Wage Growth Tracker
As of May 2026 · Releases: Monthly (Atlanta Fed; ~1-2 weeks after BLS Employment Situation) · Source: Atlanta Fed Wage Growth Tracker
Last data pull…
Neutral
3.80%
Wages are the persistence channel for inflation. The Fed can tolerate a one-time price shock (oil spikes, supply chain snarls) — that fades. What it can't tolerate is wages chasing prices and prices chasing wages, because that becomes self-reinforcing and only stops when monetary policy breaks the labor market.
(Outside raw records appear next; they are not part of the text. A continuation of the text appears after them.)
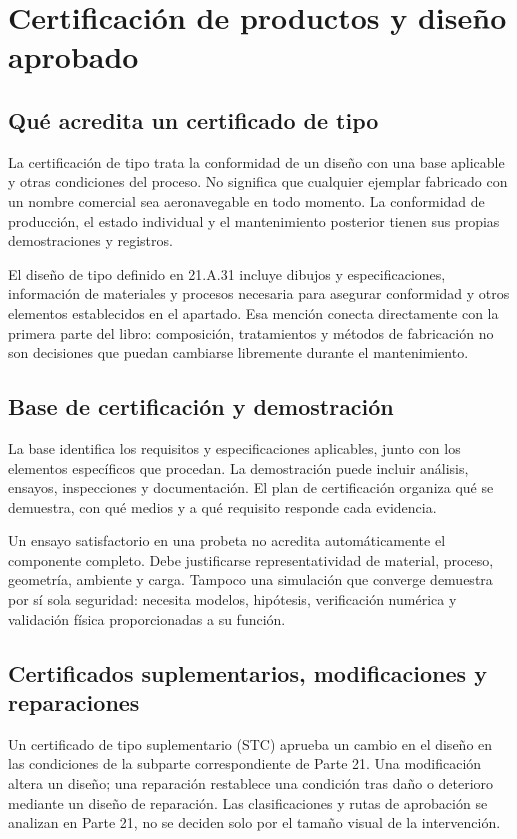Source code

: \chapter{Certificación de productos y diseño aprobado}\label{ch:15}
\section{Qué acredita un certificado de tipo}
La certificación de tipo trata la conformidad de un diseño con una base aplicable y otras condiciones del proceso. No significa que cualquier ejemplar fabricado con un nombre comercial sea aeronavegable en todo momento. La conformidad de producción, el estado individual y el mantenimiento posterior tienen sus propias demostraciones y registros.

El diseño de tipo definido en 21.A.31 incluye dibujos y especificaciones, información de materiales y procesos necesaria para asegurar conformidad y otros elementos establecidos en el apartado. Esa mención conecta directamente con la primera parte del libro: composición, tratamientos y métodos de fabricación no son decisiones que puedan cambiarse libremente durante el mantenimiento.
\section{Base de certificación y demostración}
La base identifica los requisitos y especificaciones aplicables, junto con los elementos específicos que procedan. La demostración puede incluir análisis, ensayos, inspecciones y documentación. El plan de certificación organiza qué se demuestra, con qué medios y a qué requisito responde cada evidencia.

Un ensayo satisfactorio en una probeta no acredita automáticamente el componente completo. Debe justificarse representatividad de material, proceso, geometría, ambiente y carga. Tampoco una simulación que converge demuestra por sí sola seguridad: necesita modelos, hipótesis, verificación numérica y validación física proporcionadas a su función.
\section{Certificados suplementarios, modificaciones y reparaciones}
Un certificado de tipo suplementario (STC) aprueba un cambio en el diseño en las condiciones de la subparte correspondiente de Parte 21. Una modificación altera un diseño; una reparación restablece una condición tras daño o deterioro mediante un diseño de reparación. Las clasificaciones y rutas de aprobación se analizan en Parte 21, no se deciden solo por el tamaño visual de la intervención.

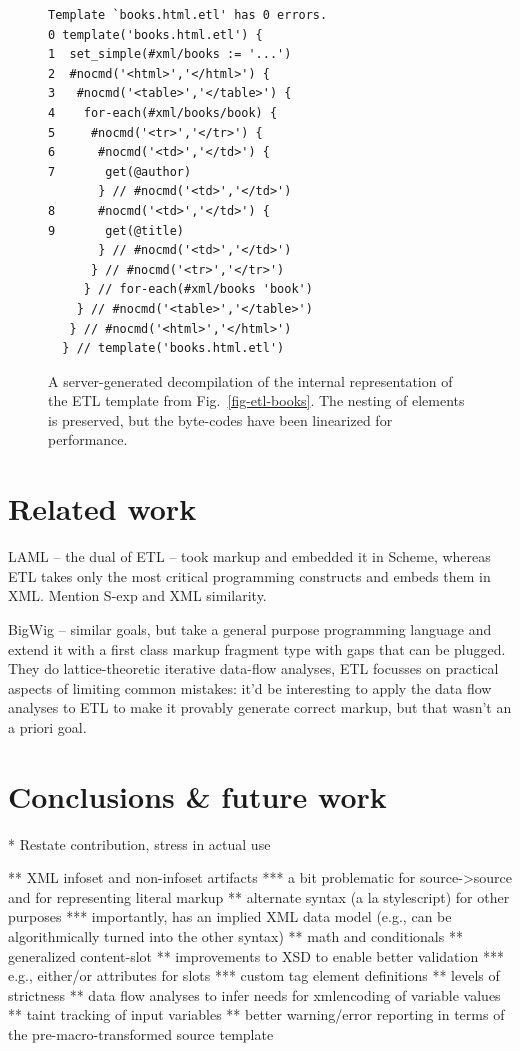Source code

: \documentclass{www2003-submission}
\newcommand{\figref}[1]{Fig.~\ref{fig-#1}}
\begin{document}
\begin{figure}[htbp]
\begin{verbatim}
Template `books.html.etl' has 0 errors.
0 template('books.html.etl') {
1  set_simple(#xml/books := '...')
2  #nocmd('<html>','</html>') {
3   #nocmd('<table>','</table>') {
4    for-each(#xml/books/book) {
5     #nocmd('<tr>','</tr>') {
6      #nocmd('<td>','</td>') {
7       get(@author)
       } // #nocmd('<td>','</td>')
8      #nocmd('<td>','</td>') {
9       get(@title)
       } // #nocmd('<td>','</td>')
      } // #nocmd('<tr>','</tr>')
     } // for-each(#xml/books 'book')
    } // #nocmd('<table>','</table>')
   } // #nocmd('<html>','</html>')
  } // template('books.html.etl')
\end{verbatim}
\caption{A server-generated decompilation of the internal representation
of the ETL template from \figref{etl-books}.  The nesting of elements
is preserved, but the byte-codes have been linearized for performance.
\label{fig-etl-decompile}}
\end{figure}


\section{Related work}
\label{sec-related-work}

LAML -- the dual of ETL -- took markup and embedded it in Scheme,
whereas ETL takes only the most critical programming constructs and
embeds them in XML.  Mention S-exp and XML similarity.

BigWig -- similar goals, but take a general purpose programming
language and extend it with a first class markup fragment type with
gaps that can be plugged.  They do lattice-theoretic iterative
data-flow analyses, ETL focusses on practical aspects of limiting
common mistakes:  it'd be interesting to apply the data flow analyses
to ETL to make it provably generate correct markup, but that wasn't an
a priori goal.


\section{Conclusions \& future work}
\label{sec-conclusion}

* Restate contribution, stress in actual use


** XML infoset and non-infoset artifacts
*** a bit problematic for source->source and for representing literal markup
** alternate syntax (a la stylescript) for other purposes
*** importantly, has an implied XML data model (e.g., can be algorithmically turned into the other syntax)
** math and conditionals
** generalized content-slot
** improvements to XSD to enable better validation
*** e.g., either/or attributes for slots
*** custom tag element definitions
** levels of strictness
** data flow analyses to infer needs for xmlencoding of variable values
** taint tracking of input variables
** better warning/error reporting in terms of the pre-macro-transformed source template
\end{document}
So the FOMC watches this number not as a labor-market reading but as an inflation-persistence reading: when wages run faster than productivity-plus-target, the inflation target itself is at risk no matter what the latest CPI print shows. Useful watch zones: 3-3.5% is consistent with inflation at target and the Fed comfortable; 4.5%+ is where wage-price-spiral language enters Fed speeches; 5%+ is the 2022 territory that triggered the fastest hiking cycle in 40 years; sub-3% means the labor market is genuinely slacking and the Fed has room to cut without inflation risk. The matched-sample design matters too — when you read AHE going up because low-wage workers got laid off, this card won't move, because it's tracking the same individuals across time. That makes it the cleanest read on what's actually happening to take-home pay across the economy. Pair with Quits Rate (worker confidence) and JOLTS (employer demand) for the full labor-pressure picture: the three together tell you whether wage growth is being driven by genuine labor scarcity, worker bargaining leverage, or just stagnant nominal stickiness.